Biographie[modifier | modifier le code]

Richard Smith naît dans une famille du Lincolnshire et poursuit ses études au Trinity College d'Oxford, époque où il se convertit au catholicisme de ses ancêtres[2], puis à Rome au collège anglais en 1586. Il est ordonné prêtre en 1592 et passe les années 1598 à 1603 à Valladolid, où il devient docteur en théologie, et à Séville.

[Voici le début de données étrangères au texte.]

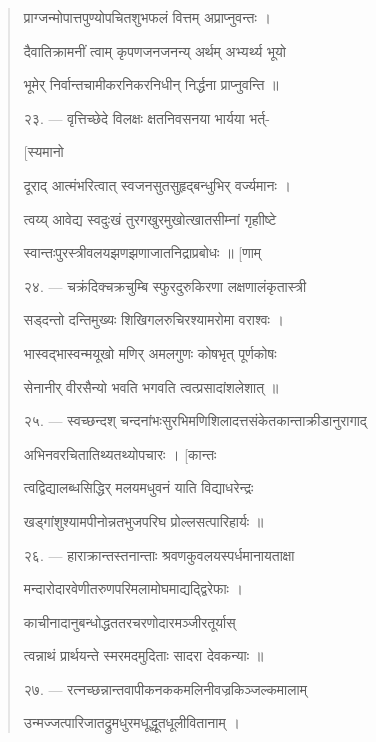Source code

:\documentclass[a4paper, 11pt, oneside, french, landscape, twocolumn]{article}
\begin{document}
\begin{quotation}
\texthindi{प्राग्जन्मोपात्तपुण्योपचितशुभफलं वित्तम् अप्राप्नुवन्तः ।}

\texthindi{दैवातिक्रामनीं त्वाम् कृपणजनजनन्य् अर्थम् अभ्यर्थ्य भूयो}

\texthindi{भूमेर् निर्वान्तचामीकरनिकरनिधीन् निर्द्धना प्राप्नुवन्ति ॥}

\bigskip

\texthindi{२३}. --- \texthindi{वृत्तिच्छेदे विलक्षः क्षतनिवसनया भार्यया भर्त्-}

\hspace*{55mm}\texthindi{[स्यमानो}

\texthindi{दूराद् आत्मंभरित्वात् स्वजनसुतसुहृद्बन्धुभिर् वर्ज्यमानः ।}

\texthindi{त्वय्य् आवेद्य स्वदुःखं तुरगखुरमुखोत्खातसीम्नां गृहाीष्टे}

\texthindi{स्वान्तःपुरस्त्रीवलयझणझणाजातनिद्राप्रबोधः ॥ [णाम्}

\bigskip

\texthindi{२४}. --- \texthindi{चक्रंदिक्चक्रचुम्बि स्फुरदुरुकिरणा लक्षणालंकृतास्त्री}

\texthindi{सड्दन्तो दन्तिमुख्यः शिखिगलरुचिरश्यामरोमा वराश्वः ।}

\texthindi{भास्वद्भास्वन्मयूखो मणिर् अमलगुणः कोषभृत् पूर्णकोषः}

\texthindi{सेनानीर् वीरसैन्यो भवति भगवति त्वत्प्रसादांशलेशात् ॥}

\bigskip

\texthindi{२५}. --- \texthindi{स्वच्छन्दश् चन्दनांभःसुरभिमणिशिलादत्तसंकेतकान्ताक्रीडानुरागाद्}

\texthindi{अभिनवरचितातिथ्यतथ्योपचारः । [कान्तः}

\texthindi{त्वद्विद्यालब्धसिद्धिर् मलयमधुवनं याति विद्याधरेन्द्रः}

\texthindi{खड्गांशुश्यामपीनोन्नतभुजपरिघ प्रोल्लसत्पारिहार्यः ॥}

\bigskip

\texthindi{२६}. --- \texthindi{हाराक्रान्तस्तनान्ताः श्रवणकुवलयस्पर्धमानायताक्षा}

\texthindi{मन्दारोदारवेणीतरुणपरिमलामोघमाद्यद्द्विरेफाः ।}

\texthindi{काचीनादानुबन्धोद्धततरचरणोदारमञ्जीरतूर्यास्}

\texthindi{त्वन्नाथं प्रार्थयन्ते स्मरमदमुदिताः सादरा देवकन्याः ॥}

\bigskip

\texthindi{२७}. --- \texthindi{रत्नच्छन्नान्तवापीकनककमलिनीवज्रकिञ्जल्कमालाम्}

\texthindi{उन्मज्जत्पारिजातद्रुमधुरमधूद्धूतधूलीवितानाम् ।}


\end{quotation}
\end{document}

En 1603, il se rend en Angleterre où le catholicisme est officiellement banni depuis 1559, et où le ministère pastoral est passible d'emprisonnement ou de mort. Il est accueilli par la vicomtesse Montagu[3] dont il devient le chapelain et exerce un ministère dans la discrétion dans son château de l'abbaye de Battle. En 1609, il s'installe à Paris où il enseigne au collège d'Arras, spécialement fondé pour la formation des prêtres anglais.

Il est nommé vicaire apostolique d'd'Angleterre, du Pays de Galles et d'Écosse en 1625 et sacré évêque titulaire de Chalcédoine par le nonce apostolique auprès de la Cour de France, Mgr Bernardino Spada, le 12 janvier 1625. Richard Smith traverse la Manche en avril 1625 et débarque secrètement en Angleterre. Il est accueilli par Lord Montagu dans son château de Turvey dans le Bedfordshire. En 1628, un mandat d'arrêt est lancé contre lui et il est obligé de démissionner en 1631 et de s'enfuir à Paris.

Il fait partie à Paris de la maison du cardinal de Richelieu, jusqu'à sa mort en 1642. Il est nommé abbé commenditaire de Charroux. Il s'installe chez les chanoinesses régulières du Latran, dans leur prieuré Notre-Dame-de-Sion (rue des Fossés), qu'il avait contribué à fonder en 1639 avec Mère Lettice Mary Tredway (1595-1677), où il meurt en 1655.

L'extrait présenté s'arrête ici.